[Stored items from a collection]

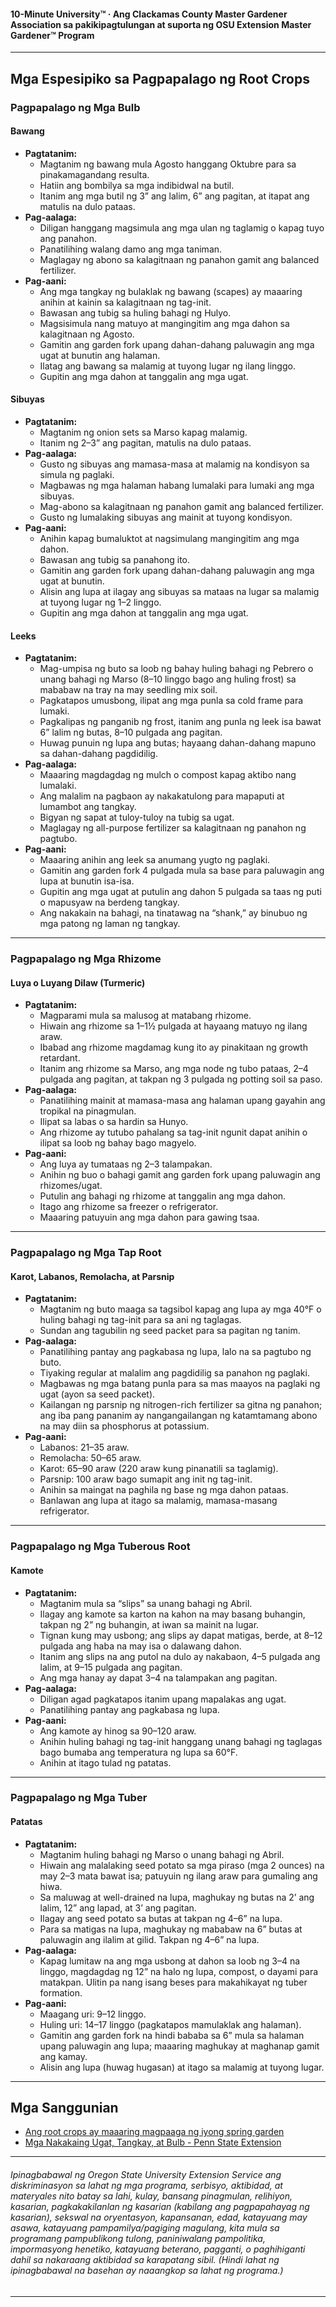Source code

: #### 10-Minute University™ · Ang Clackamas County Master Gardener Association sa pakikipagtulungan at suporta ng OSU Extension Master Gardener™ Program

---

## Mga Espesipiko sa Pagpapalago ng Root Crops

### Pagpapalago ng Mga Bulb

#### Bawang

- **Pagtatanim:**
  - Magtanim ng bawang mula Agosto hanggang Oktubre para sa pinakamagandang resulta.
  - Hatiin ang bombilya sa mga indibidwal na butil.
  - Itanim ang mga butil ng 3” ang lalim, 6” ang pagitan, at itapat ang matulis na dulo pataas.
- **Pag-aalaga:**
  - Diligan hanggang magsimula ang mga ulan ng taglamig o kapag tuyo ang panahon.
  - Panatilihing walang damo ang mga taniman.
  - Maglagay ng abono sa kalagitnaan ng panahon gamit ang balanced fertilizer.
- **Pag-aani:**
  - Ang mga tangkay ng bulaklak ng bawang (scapes) ay maaaring anihin at kainin sa kalagitnaan ng tag-init.
  - Bawasan ang tubig sa huling bahagi ng Hulyo.
  - Magsisimula nang matuyo at mangingitim ang mga dahon sa kalagitnaan ng Agosto.
  - Gamitin ang garden fork upang dahan-dahang paluwagin ang mga ugat at bunutin ang halaman.
  - Ilatag ang bawang sa malamig at tuyong lugar ng ilang linggo.
  - Gupitin ang mga dahon at tanggalin ang mga ugat.

#### Sibuyas

- **Pagtatanim:**
  - Magtanim ng onion sets sa Marso kapag malamig.
  - Itanim ng 2–3” ang pagitan, matulis na dulo pataas.
- **Pag-aalaga:**
  - Gusto ng sibuyas ang mamasa-masa at malamig na kondisyon sa simula ng paglaki.
  - Magbawas ng mga halaman habang lumalaki para lumaki ang mga sibuyas.
  - Mag-abono sa kalagitnaan ng panahon gamit ang balanced fertilizer.
  - Gusto ng lumalaking sibuyas ang mainit at tuyong kondisyon.
- **Pag-aani:**
  - Anihin kapag bumaluktot at nagsimulang mangingitim ang mga dahon.
  - Bawasan ang tubig sa panahong ito.
  - Gamitin ang garden fork upang dahan-dahang paluwagin ang mga ugat at bunutin.
  - Alisin ang lupa at ilagay ang sibuyas sa mataas na lugar sa malamig at tuyong lugar ng 1–2 linggo.
  - Gupitin ang mga dahon at tanggalin ang mga ugat.

#### Leeks

- **Pagtatanim:**
  - Mag-umpisa ng buto sa loob ng bahay huling bahagi ng Pebrero o unang bahagi ng Marso (8–10 linggo bago ang huling frost) sa mababaw na tray na may seedling mix soil.
  - Pagkatapos umusbong, ilipat ang mga punla sa cold frame para lumaki.
  - Pagkalipas ng panganib ng frost, itanim ang punla ng leek isa bawat 6” lalim ng butas, 8–10 pulgada ang pagitan.
  - Huwag punuin ng lupa ang butas; hayaang dahan-dahang mapuno sa dahan-dahang pagdidilig.
- **Pag-aalaga:**
  - Maaaring magdagdag ng mulch o compost kapag aktibo nang lumalaki.
  - Ang malalim na pagbaon ay nakakatulong para mapaputi at lumambot ang tangkay.
  - Bigyan ng sapat at tuloy-tuloy na tubig sa ugat.
  - Maglagay ng all-purpose fertilizer sa kalagitnaan ng panahon ng pagtubo.
- **Pag-aani:**
  - Maaaring anihin ang leek sa anumang yugto ng paglaki.
  - Gamitin ang garden fork 4 pulgada mula sa base para paluwagin ang lupa at bunutin isa-isa.
  - Gupitin ang mga ugat at putulin ang dahon 5 pulgada sa taas ng puti o mapusyaw na berdeng tangkay.
  - Ang nakakain na bahagi, na tinatawag na “shank,” ay binubuo ng mga patong ng laman ng tangkay.

---

### Pagpapalago ng Mga Rhizome

#### Luya o Luyang Dilaw (Turmeric)

- **Pagtatanim:**
  - Magparami mula sa malusog at matabang rhizome.
  - Hiwain ang rhizome sa 1–1½ pulgada at hayaang matuyo ng ilang araw.
  - Ibabad ang rhizome magdamag kung ito ay pinakitaan ng growth retardant.
  - Itanim ang rhizome sa Marso, ang mga node ng tubo pataas, 2–4 pulgada ang pagitan, at takpan ng 3 pulgada ng potting soil sa paso.
- **Pag-aalaga:**
  - Panatilihing mainit at mamasa-masa ang halaman upang gayahin ang tropikal na pinagmulan.
  - Ilipat sa labas o sa hardin sa Hunyo.
  - Ang rhizome ay tutubo pahalang sa tag-init ngunit dapat anihin o ilipat sa loob ng bahay bago magyelo.
- **Pag-aani:**
  - Ang luya ay tumataas ng 2–3 talampakan.
  - Anihin ng buo o bahagi gamit ang garden fork upang paluwagin ang rhizomes/ugat.
  - Putulin ang bahagi ng rhizome at tanggalin ang mga dahon.
  - Itago ang rhizome sa freezer o refrigerator.
  - Maaaring patuyuin ang mga dahon para gawing tsaa.

---

### Pagpapalago ng Mga Tap Root

#### Karot, Labanos, Remolacha, at Parsnip

- **Pagtatanim:**
  - Magtanim ng buto maaga sa tagsibol kapag ang lupa ay mga 40°F o huling bahagi ng tag-init para sa ani ng taglagas.
  - Sundan ang tagubilin ng seed packet para sa pagitan ng tanim.
- **Pag-aalaga:**
  - Panatilihing pantay ang pagkabasa ng lupa, lalo na sa pagtubo ng buto.
  - Tiyaking regular at malalim ang pagdidilig sa panahon ng paglaki.
  - Magbawas ng mga batang punla para sa mas maayos na paglaki ng ugat (ayon sa seed packet).
  - Kailangan ng parsnip ng nitrogen-rich fertilizer sa gitna ng panahon; ang iba pang pananim ay nangangailangan ng katamtamang abono na may diin sa phosphorus at potassium.
- **Pag-aani:**
  - Labanos: 21–35 araw.
  - Remolacha: 50–65 araw.
  - Karot: 65–90 araw (220 araw kung pinanatili sa taglamig).
  - Parsnip: 100 araw bago sumapit ang init ng tag-init.
  - Anihin sa maingat na paghila ng base ng mga dahon pataas.
  - Banlawan ang lupa at itago sa malamig, mamasa-masang refrigerator.

---

### Pagpapalago ng Mga Tuberous Root

#### Kamote

- **Pagtatanim:**
  - Magtanim mula sa “slips” sa unang bahagi ng Abril.
  - Ilagay ang kamote sa karton na kahon na may basang buhangin, takpan ng 2” ng buhangin, at iwan sa mainit na lugar.
  - Tignan kung may usbong; ang slips ay dapat matigas, berde, at 8–12 pulgada ang haba na may isa o dalawang dahon.
  - Itanim ang slips na ang putol na dulo ay nakabaon, 4–5 pulgada ang lalim, at 9–15 pulgada ang pagitan.
  - Ang mga hanay ay dapat 3–4 na talampakan ang pagitan.
- **Pag-aalaga:**
  - Diligan agad pagkatapos itanim upang mapalakas ang ugat.
  - Panatilihing pantay ang pagkabasa ng lupa.
- **Pag-aani:**
  - Ang kamote ay hinog sa 90–120 araw.
  - Anihin huling bahagi ng tag-init hanggang unang bahagi ng taglagas bago bumaba ang temperatura ng lupa sa 60°F.
  - Anihin at itago tulad ng patatas.

---

### Pagpapalago ng Mga Tuber

#### Patatas

- **Pagtatanim:**
  - Magtanim huling bahagi ng Marso o unang bahagi ng Abril.
  - Hiwain ang malalaking seed potato sa mga piraso (mga 2 ounces) na may 2–3 mata bawat isa; patuyuin ng ilang araw para gumaling ang hiwa.
  - Sa maluwag at well-drained na lupa, maghukay ng butas na 2’ ang lalim, 12” ang lapad, at 3’ ang pagitan.
  - Ilagay ang seed potato sa butas at takpan ng 4–6” na lupa.
  - Para sa matigas na lupa, maghukay ng mababaw na 6” butas at paluwagin ang ilalim at gilid. Takpan ng 4–6” na lupa.
- **Pag-aalaga:**
  - Kapag lumitaw na ang mga usbong at dahon sa loob ng 3–4 na linggo, magdagdag ng 12” na halo ng lupa, compost, o dayami para matakpan. Ulitin pa nang isang beses para makahikayat ng tuber formation.
- **Pag-aani:**
  - Maagang uri: 9–12 linggo.
  - Huling uri: 14–17 linggo (pagkatapos mamulaklak ang halaman).
  - Gamitin ang garden fork na hindi bababa sa 6” mula sa halaman upang paluwagin ang lupa; maaaring maghukay at maghanap gamit ang kamay.
  - Alisin ang lupa (huwag hugasan) at itago sa malamig at tuyong lugar.

---

## Mga Sanggunian

- [Ang root crops ay maaaring magpaaga ng iyong spring garden](https://extension.oregonstate.edu/gardening/vegetables/root-crops-can-jump-start-your-spring-garden)
- [Mga Nakakaing Ugat, Tangkay, at Bulb - Penn State Extension](https://extension.psu.edu/edible-roots-stems-and-bulbs)

---

###### Ipinagbabawal ng Oregon State University Extension Service ang diskriminasyon sa lahat ng mga programa, serbisyo, aktibidad, at materyales nito batay sa lahi, kulay, bansang pinagmulan, relihiyon, kasarian, pagkakakilanlan ng kasarian (kabilang ang pagpapahayag ng kasarian), sekswal na oryentasyon, kapansanan, edad, katayuang may asawa, katayuang pampamilya/pagiging magulang, kita mula sa programang pampublikong tulong, paniniwalang pampolitika, impormasyong henetiko, katayuang beterano, pagganti, o paghihiganti dahil sa nakaraang aktibidad sa karapatang sibil. (Hindi lahat ng ipinagbabawal na basehan ay naaangkop sa lahat ng programa.)
---
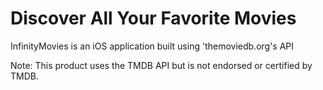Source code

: # Discover All Your Favorite Movies
InfinityMovies is an iOS application built using 'themoviedb.org's API




Note: This product uses the TMDB API but is not endorsed or certified by TMDB.

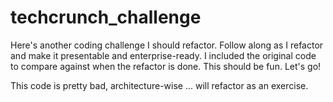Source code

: # techcrunch_challenge

Here's another coding challenge I should refactor. Follow along as I refactor and make it presentable and enterprise-ready. I included the original code to compare against when the refactor is done. This should be fun. Let's go!

This code is pretty bad, architecture-wise ... will refactor as an exercise.
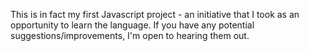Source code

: This is in fact my first Javascript project - an initiative that I took as an opportunity to learn the language. If you have any potential suggestions/improvements, I'm open to hearing them out.
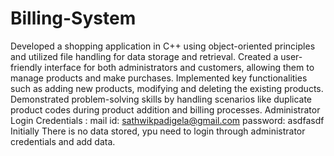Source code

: # Billing-System
Developed a shopping application in C++ using object-oriented principles and utilized file handling for data storage and retrieval.
Created a user-friendly interface for both administrators and customers, allowing them to manage products and make purchases.
Implemented key functionalities such as adding new products, modifying and deleting the existing products.
Demonstrated problem-solving skills by handling scenarios like duplicate product codes during product addition and billing processes.
Administrator Login Credentials :
    mail id: sathwikpadigela@gmail.com
    password: asdfasdf
Initially There is no data stored, ypu need to login through administrator credentials and add data.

- EXERCISE REQUIREMENTS
Exact copy, pictures excluded: every line above from the one containing "Note: This product" to the one containing "Here's another coding", inclusive, and nothing more.

- WRITTEN ANSWER
Note: This product uses the TMDB API but is not endorsed or certified by TMDB.

Source code

: # techcrunch_challenge

Here's another coding challenge I should refactor. Follow along as I refactor and make it presentable and enterprise-ready. I included the original code to compare against when the refactor is done. This should be fun. Let's go!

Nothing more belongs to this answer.